I heard some pretty interesting statistics last week about healthcare costs in the United States. One of the most interesting was that the cost of obesity has now passed smoking as the number one direct contributor to healthcare cost. The direct costs of obesity to the health care system are estimated at $180 billion annually, while the combined direct and indirect costs including absenteeism, lost productivity, increased food costs, etc. are estimated at around $450 billion. That’s more than the estimated cost of alcohol and illegal drugs combined. Tobacco use alone is estimated to cost the country more than either alcohol or illegal drugs.
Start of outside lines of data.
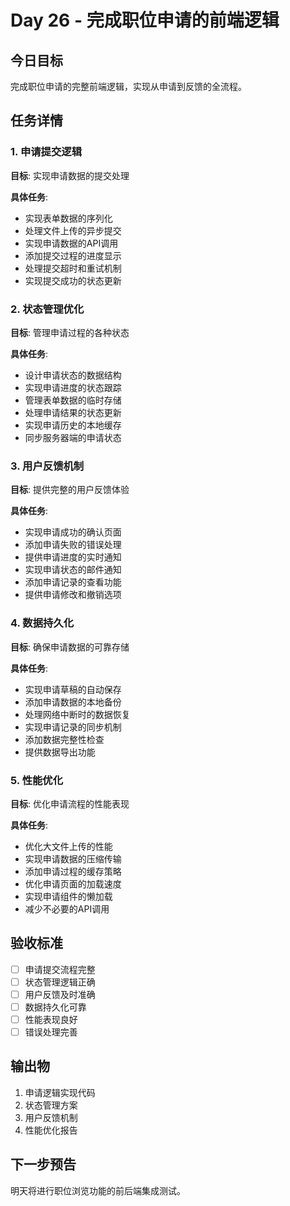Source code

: # Day 26 - 完成职位申请的前端逻辑

## 今日目标
完成职位申请的完整前端逻辑，实现从申请到反馈的全流程。

## 任务详情

### 1. 申请提交逻辑
**目标**: 实现申请数据的提交处理

**具体任务**:
- 实现表单数据的序列化
- 处理文件上传的异步提交
- 实现申请数据的API调用
- 添加提交过程的进度显示
- 处理提交超时和重试机制
- 实现提交成功的状态更新

### 2. 状态管理优化
**目标**: 管理申请过程的各种状态

**具体任务**:
- 设计申请状态的数据结构
- 实现申请进度的状态跟踪
- 管理表单数据的临时存储
- 处理申请结果的状态更新
- 实现申请历史的本地缓存
- 同步服务器端的申请状态

### 3. 用户反馈机制
**目标**: 提供完整的用户反馈体验

**具体任务**:
- 实现申请成功的确认页面
- 添加申请失败的错误处理
- 提供申请进度的实时通知
- 实现申请状态的邮件通知
- 添加申请记录的查看功能
- 提供申请修改和撤销选项

### 4. 数据持久化
**目标**: 确保申请数据的可靠存储

**具体任务**:
- 实现申请草稿的自动保存
- 添加申请数据的本地备份
- 处理网络中断时的数据恢复
- 实现申请记录的同步机制
- 添加数据完整性检查
- 提供数据导出功能

### 5. 性能优化
**目标**: 优化申请流程的性能表现

**具体任务**:
- 优化大文件上传的性能
- 实现申请数据的压缩传输
- 添加申请过程的缓存策略
- 优化申请页面的加载速度
- 实现申请组件的懒加载
- 减少不必要的API调用

## 验收标准
- [ ] 申请提交流程完整
- [ ] 状态管理逻辑正确
- [ ] 用户反馈及时准确
- [ ] 数据持久化可靠
- [ ] 性能表现良好
- [ ] 错误处理完善

## 输出物
1. 申请逻辑实现代码
2. 状态管理方案
3. 用户反馈机制
4. 性能优化报告

## 下一步预告
明天将进行职位浏览功能的前后端集成测试。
So are double-bacon cheeseburgers the next “crack cocaine”?  It’s hard to say. Once upon a time, nobody much cared what anyone else ate or how they took care of themselves. Smoking was seen as an unfortunate bad habit and not much more. But the times they are a-changin’. With the advent of the Affordable Care Act, the creation of Health Care Exchanges and anticipated comprehensive coverage for most Americans, the priorities begin to shift. All of a sudden, what you eat and put into your body can directly impact my cost of healthcare. And as everyone knows, healthcare costs are rising.

Whatever you think about the Affordable Care Act, the fact is the healthcare system in the United States is undergoing dramatic change. Much of this previously uninsured population is in general, not a very healthy group. While we have likely always borne the cost of unhealthy behaviors of others, now those costs will be easily quantified and show up on the bottom line of insurers. Those insurers will then look to the population they insure and make efforts to address those unhealthy behaviors.

When was the last time most addiction counselors directly addressed a client’s weight or eating habits? How often to we seriously address their use of tobacco? How many counselors smoke themselves? How many are obese? If the costs to the system are any indication, those issues are going to become equally important as the use of alcohol and illegal drugs. Either addiction counselors will start addressing those issues or the payor sources will find someone else who will.

Researchers have started to study the effects of certain foods on the brain. According to some, bacon double-cheeseburgers may actually not be that much different (in terms of brain response) than any number of drugs of abuse. It has always been easy to blame obesity on laziness or some other character flaw. Doesn’t that sound a lot like the views on alcohol and drug addiction in decades past? What if obesity can be linked to the same type of addiction response as problems with many drugs? Shouldn’t the behavioral health field be just as involved in addressing this problem as we have been with other, less costly concerns?

Many of us in the addictions counseling field have become conditioned to address mainly those behaviors causing problems with the criminal justice system. Many of our clients are referred by the criminal justice system and one of the primary goals is often to avoid future problems (reduce recidivism) with that system. Those with alcohol problems are often only sent to treatment in relation to some legal violation. I expect that system will change dramatically in the coming years. I can imagine a time when referrals from doctors might outpace those from the court. We need to start to prepare for that possibility by challenging the way we view addiction and addictive behaviors.